Directions for this task: Please give back word for word the lines of the material below between the line containing "6. Reis mit" and the line containing "8. Nun in den", inclusive.

The data:
[Start of section]
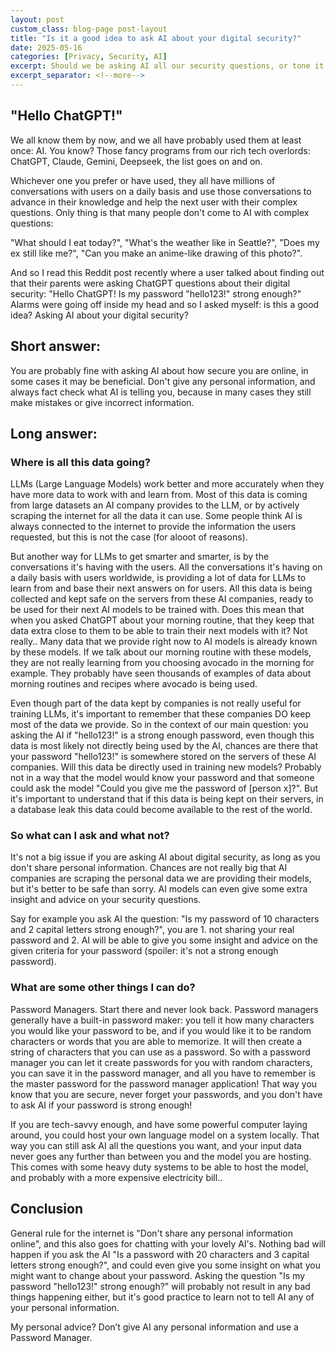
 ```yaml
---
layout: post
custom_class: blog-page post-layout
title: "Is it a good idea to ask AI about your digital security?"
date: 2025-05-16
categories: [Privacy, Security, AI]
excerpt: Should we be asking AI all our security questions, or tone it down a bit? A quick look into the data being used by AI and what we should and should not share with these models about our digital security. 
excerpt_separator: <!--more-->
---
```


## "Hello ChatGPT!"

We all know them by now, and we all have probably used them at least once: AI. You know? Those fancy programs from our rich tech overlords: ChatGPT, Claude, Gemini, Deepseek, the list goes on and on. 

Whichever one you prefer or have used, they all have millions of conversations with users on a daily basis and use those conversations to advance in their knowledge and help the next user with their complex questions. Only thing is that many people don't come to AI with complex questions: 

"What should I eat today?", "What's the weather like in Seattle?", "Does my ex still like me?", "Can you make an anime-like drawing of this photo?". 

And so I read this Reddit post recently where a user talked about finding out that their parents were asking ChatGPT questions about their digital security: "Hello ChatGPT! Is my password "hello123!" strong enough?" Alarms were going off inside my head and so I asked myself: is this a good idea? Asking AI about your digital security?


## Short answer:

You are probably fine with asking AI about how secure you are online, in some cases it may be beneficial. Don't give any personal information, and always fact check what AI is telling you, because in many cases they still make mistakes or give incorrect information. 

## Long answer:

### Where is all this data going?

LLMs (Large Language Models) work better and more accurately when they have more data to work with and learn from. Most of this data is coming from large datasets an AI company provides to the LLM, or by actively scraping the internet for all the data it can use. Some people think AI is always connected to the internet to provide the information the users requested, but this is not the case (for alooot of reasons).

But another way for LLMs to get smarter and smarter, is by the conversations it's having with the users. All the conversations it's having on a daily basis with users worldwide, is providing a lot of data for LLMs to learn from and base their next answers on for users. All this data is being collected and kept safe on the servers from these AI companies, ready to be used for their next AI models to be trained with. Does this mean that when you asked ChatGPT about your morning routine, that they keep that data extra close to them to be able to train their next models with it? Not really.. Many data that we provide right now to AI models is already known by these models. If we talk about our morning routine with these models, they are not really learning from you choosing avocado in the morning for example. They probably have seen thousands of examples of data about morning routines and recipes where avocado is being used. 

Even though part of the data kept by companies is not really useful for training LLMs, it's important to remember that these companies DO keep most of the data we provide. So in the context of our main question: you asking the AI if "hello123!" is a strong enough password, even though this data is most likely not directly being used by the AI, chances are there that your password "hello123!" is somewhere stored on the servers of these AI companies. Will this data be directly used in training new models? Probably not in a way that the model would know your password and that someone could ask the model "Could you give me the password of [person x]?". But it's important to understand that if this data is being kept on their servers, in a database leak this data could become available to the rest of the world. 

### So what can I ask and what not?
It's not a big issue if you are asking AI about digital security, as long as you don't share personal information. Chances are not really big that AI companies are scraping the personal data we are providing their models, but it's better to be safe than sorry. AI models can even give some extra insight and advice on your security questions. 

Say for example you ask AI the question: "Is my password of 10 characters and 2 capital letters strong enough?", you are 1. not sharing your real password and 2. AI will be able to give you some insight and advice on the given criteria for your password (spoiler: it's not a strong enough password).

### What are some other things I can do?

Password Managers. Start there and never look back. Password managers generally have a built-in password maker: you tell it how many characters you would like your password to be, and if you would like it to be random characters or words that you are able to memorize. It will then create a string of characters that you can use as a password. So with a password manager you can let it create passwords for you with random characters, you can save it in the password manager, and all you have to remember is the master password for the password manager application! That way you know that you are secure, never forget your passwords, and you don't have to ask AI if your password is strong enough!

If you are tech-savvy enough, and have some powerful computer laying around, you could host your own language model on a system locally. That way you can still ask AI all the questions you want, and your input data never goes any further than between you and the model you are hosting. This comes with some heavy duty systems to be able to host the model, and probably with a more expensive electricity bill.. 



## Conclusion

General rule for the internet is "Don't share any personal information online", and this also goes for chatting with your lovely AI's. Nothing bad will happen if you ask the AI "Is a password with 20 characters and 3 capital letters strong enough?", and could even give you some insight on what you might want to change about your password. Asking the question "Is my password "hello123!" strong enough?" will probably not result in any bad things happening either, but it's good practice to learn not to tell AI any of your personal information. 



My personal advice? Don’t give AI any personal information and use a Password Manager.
[End of section]
[Start of section]
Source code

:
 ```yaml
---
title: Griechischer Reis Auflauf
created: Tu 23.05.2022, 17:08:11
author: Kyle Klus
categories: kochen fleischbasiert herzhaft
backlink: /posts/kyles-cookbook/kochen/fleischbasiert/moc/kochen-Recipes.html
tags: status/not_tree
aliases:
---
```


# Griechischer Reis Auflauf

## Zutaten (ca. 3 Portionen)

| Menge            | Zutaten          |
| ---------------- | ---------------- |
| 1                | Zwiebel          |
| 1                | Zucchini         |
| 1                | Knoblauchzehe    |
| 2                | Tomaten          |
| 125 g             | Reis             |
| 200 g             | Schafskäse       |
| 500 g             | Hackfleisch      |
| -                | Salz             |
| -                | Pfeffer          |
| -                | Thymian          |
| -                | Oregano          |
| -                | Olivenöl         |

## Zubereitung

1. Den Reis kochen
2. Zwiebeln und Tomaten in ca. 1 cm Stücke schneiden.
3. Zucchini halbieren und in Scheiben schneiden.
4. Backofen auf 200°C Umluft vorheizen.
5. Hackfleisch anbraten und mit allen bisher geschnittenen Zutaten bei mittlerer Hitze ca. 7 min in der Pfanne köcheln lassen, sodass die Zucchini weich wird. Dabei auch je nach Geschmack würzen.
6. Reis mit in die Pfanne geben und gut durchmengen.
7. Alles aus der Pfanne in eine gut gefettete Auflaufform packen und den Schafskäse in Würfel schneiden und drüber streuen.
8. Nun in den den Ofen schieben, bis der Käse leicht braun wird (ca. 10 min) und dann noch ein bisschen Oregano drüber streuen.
[End of section]
Exercise solution:
6. Reis mit in die Pfanne geben und gut durchmengen.
7. Alles aus der Pfanne in eine gut gefettete Auflaufform packen und den Schafskäse in Würfel schneiden und drüber streuen.
8. Nun in den den Ofen schieben, bis der Käse leicht braun wird (ca. 10 min) und dann noch ein bisschen Oregano drüber streuen.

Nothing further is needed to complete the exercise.